Good sexual health is an important part of general and health and well being. It is imperative to practice safe sex by using a condom to prevent sexually transmitted infections (STI). Many STIs have no obvious symptoms and can affect general health, as well as fertility.
Sexually transmitted infections include, among others, chlamydia, herpes, gonorrhoea, syphilis, Mycoplasma genitalium, genital herpes, scabies, pubic lice (crabs), hepatitis and HIV.
If you think you have been exposed to an STI, it’s a good idea to talk to your GP or sexual health service about having a check-up, even if you do not have any signs or symptoms of an STI. Don’t try to diagnose your symptoms yourself, and remember that not all genital signs and symptoms are caused by an STI.
Testing for STIs
For people with no symptoms, testing for STIs depends on how sexually active you are and whether you use condoms consistently.
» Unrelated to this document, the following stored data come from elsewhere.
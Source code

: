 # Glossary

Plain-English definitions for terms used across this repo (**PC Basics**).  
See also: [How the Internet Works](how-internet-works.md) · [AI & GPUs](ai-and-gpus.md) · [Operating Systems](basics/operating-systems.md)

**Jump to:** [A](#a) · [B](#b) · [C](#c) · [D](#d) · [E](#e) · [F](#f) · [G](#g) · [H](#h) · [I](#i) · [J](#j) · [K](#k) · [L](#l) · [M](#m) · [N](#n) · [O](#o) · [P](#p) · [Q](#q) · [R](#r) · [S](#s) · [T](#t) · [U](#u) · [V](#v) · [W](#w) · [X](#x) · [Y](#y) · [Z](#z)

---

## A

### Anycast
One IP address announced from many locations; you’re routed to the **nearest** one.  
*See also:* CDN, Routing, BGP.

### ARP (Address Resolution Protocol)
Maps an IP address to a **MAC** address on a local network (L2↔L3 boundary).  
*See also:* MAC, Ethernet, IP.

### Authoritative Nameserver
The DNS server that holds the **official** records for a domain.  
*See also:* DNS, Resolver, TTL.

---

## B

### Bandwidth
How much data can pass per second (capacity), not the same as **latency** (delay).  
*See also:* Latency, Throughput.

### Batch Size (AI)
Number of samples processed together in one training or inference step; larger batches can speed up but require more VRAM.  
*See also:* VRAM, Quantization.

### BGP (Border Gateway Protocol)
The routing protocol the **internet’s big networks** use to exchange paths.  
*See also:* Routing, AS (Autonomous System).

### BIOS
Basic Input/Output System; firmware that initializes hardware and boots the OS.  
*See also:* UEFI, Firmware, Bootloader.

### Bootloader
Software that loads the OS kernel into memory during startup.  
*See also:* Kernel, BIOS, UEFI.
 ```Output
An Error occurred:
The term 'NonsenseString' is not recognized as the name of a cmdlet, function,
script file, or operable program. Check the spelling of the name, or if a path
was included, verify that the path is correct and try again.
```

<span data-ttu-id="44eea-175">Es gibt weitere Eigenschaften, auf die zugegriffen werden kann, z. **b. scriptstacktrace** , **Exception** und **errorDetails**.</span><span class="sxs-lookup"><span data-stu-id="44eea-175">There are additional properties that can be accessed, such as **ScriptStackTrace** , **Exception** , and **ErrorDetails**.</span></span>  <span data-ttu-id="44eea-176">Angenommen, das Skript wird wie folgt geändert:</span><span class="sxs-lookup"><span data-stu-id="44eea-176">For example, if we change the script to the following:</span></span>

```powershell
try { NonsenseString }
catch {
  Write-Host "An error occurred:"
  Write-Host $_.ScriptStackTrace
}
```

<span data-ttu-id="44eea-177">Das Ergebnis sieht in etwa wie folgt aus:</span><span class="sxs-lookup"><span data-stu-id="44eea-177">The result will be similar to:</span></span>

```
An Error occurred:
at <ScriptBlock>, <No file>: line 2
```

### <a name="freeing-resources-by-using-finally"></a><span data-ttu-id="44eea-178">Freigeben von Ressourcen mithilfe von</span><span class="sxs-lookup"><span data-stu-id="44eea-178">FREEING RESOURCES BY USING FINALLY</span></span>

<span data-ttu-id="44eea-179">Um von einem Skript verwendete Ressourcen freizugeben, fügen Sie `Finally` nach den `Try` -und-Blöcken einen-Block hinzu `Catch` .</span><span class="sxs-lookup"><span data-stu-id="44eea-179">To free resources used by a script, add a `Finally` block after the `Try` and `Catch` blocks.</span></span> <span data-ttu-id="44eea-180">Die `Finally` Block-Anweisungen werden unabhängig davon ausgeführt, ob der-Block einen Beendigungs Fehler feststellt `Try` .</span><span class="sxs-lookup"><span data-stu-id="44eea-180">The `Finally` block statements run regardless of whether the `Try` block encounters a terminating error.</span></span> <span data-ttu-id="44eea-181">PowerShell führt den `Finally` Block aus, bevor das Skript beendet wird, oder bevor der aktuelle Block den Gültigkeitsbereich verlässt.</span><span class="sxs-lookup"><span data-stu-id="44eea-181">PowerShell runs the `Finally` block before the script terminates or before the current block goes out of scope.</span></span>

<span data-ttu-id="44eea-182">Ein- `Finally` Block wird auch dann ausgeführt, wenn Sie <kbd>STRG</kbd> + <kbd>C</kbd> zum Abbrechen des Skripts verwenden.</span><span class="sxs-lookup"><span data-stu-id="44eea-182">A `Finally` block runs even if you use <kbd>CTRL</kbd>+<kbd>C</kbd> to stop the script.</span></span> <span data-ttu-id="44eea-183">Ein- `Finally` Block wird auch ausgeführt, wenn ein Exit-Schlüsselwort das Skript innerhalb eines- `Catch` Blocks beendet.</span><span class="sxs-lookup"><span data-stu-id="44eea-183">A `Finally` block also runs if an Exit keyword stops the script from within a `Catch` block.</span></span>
It is recommended that you get tested:
- after any sexual contact with a new or casual sexual partner
- after any sex, if you know or suspect that your partner has had other sexual partners
- after any unwanted or non-consensual sexual contact
- after any sexual contact in countries where HIV and other STIs are common
- if your partner tells you that they have been diagnosed with an STI.
If you are a gay man or a man who has sex with other men, it is important to get regular check-ups for STIs, including HIV and syphilis, at least every year. Have more frequent (three-monthly) check-ups if you have an increased number of sexual partners (for example, more than 10 partners in three months).